Connecticut’s “Golda” talks about Broadway’s new production of “Fiddler on the Roof”

By Judie Jacobson

NEW YORK, N.Y. — A new Broadway production of “Fiddler on the Roof” opened Dec. 20, directed by Tony Award-winning director Bartlett Sher, who, by all accounts, brings a fresh vision to this theatrical masterpiece by Tony winner Joseph Stein and Pulitzer Prize winners Jerry Bock and Sheldon Harnick. The new production features movement and dance from acclaimed Israeli choreographer Hofesh Schechter, based on the original staging by Jerome Robbins. It stars Tony nominees Danny Burstein and Connecticut native Jessica Hecht.

Born in Princeton, N.J. in 1965, Hecht grew up in Bloomfield, Conn. where her mother and step-father still live. In 1987, she earned a BFA in drama from New York University’s Tisch School of the Arts.

Professionally, Hecht was a featured cast member in the Jonathan Silverman sitcom, The Single Guy, also had recurring roles on the hit TV shows, Friends and Breaking Bad.
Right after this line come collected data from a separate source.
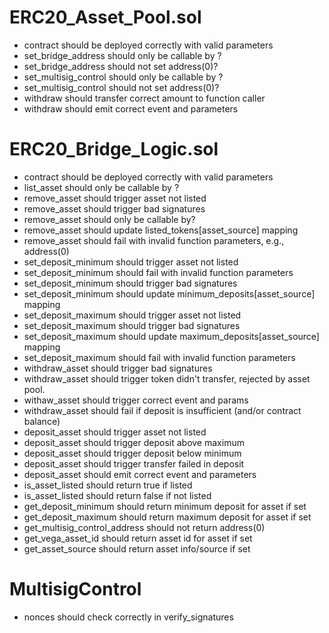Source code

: # ERC20_Asset_Pool.sol
* contract should be deployed correctly with valid parameters
* set_bridge_address should only be callable by ?
* set_bridge_address should not set address(0)?
* set_multisig_control should only be callable by ?
* set_multisig_control should not set address(0)?
* withdraw should transfer correct amount to function caller 
* withdraw should emit correct event and parameters

# ERC20_Bridge_Logic.sol
* contract should be deployed correctly with valid parameters
* list_asset should only be callable by ?
* remove_asset should trigger asset not listed
* remove_asset should trigger bad signatures
* remove_asset should only be callable by?
* remove_asset should update listed_tokens[asset_source] mapping
* remove_asset should fail with invalid function parameters, e.g., address(0)
* set_deposit_minimum should trigger asset not listed
* set_deposit_minimum should fail with invalid function parameters
* set_deposit_minimum should trigger bad signatures
* set_deposit_minimum should update minimum_deposits[asset_source] mapping
* set_deposit_maximum should trigger asset not listed
* set_deposit_maximum should trigger bad signatures
* set_deposit_maximum should update maximum_deposits[asset_source] mapping
* set_deposit_maximum should fail with invalid function parameters
* withdraw_asset should trigger bad signatures
* withdraw_asset should trigger token didn't transfer, rejected by asset pool.
* withaw_asset should trigger correct event and params
* withdraw_asset should fail if deposit is insufficient (and/or contract balance)
* deposit_asset should trigger asset not listed
* deposit_asset should trigger deposit above maximum
* deposit_asset should trigger deposit below minimum
* deposit_asset should trigger transfer failed in deposit
* deposit_asset should emit correct event and parameters
* is_asset_listed should return true if listed
* is_asset_listed should return false if not listed
* get_deposit_minimum should return minimum deposit for asset if set
* get_deposit_maximum should return maximum deposit for asset if set 
* get_multisig_control_address should not return address(0)
* get_vega_asset_id should return asset id for asset if set
* get_asset_source should return asset info/source if set


# MultisigControl
* nonces should check correctly in verify_signatures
Her films include Sideways, The Town, The English Teacher and J. Edgar. She was nominated for a Tony Award for her performance in the revival of Arthur Miller’s “A View from the Bridge.”

Recently, the Ledger spoke with Hecht about her local roots, acting, and Fiddler on the Roof.

Q: Tell us about growing up Jewish in Bloomfield, Conn.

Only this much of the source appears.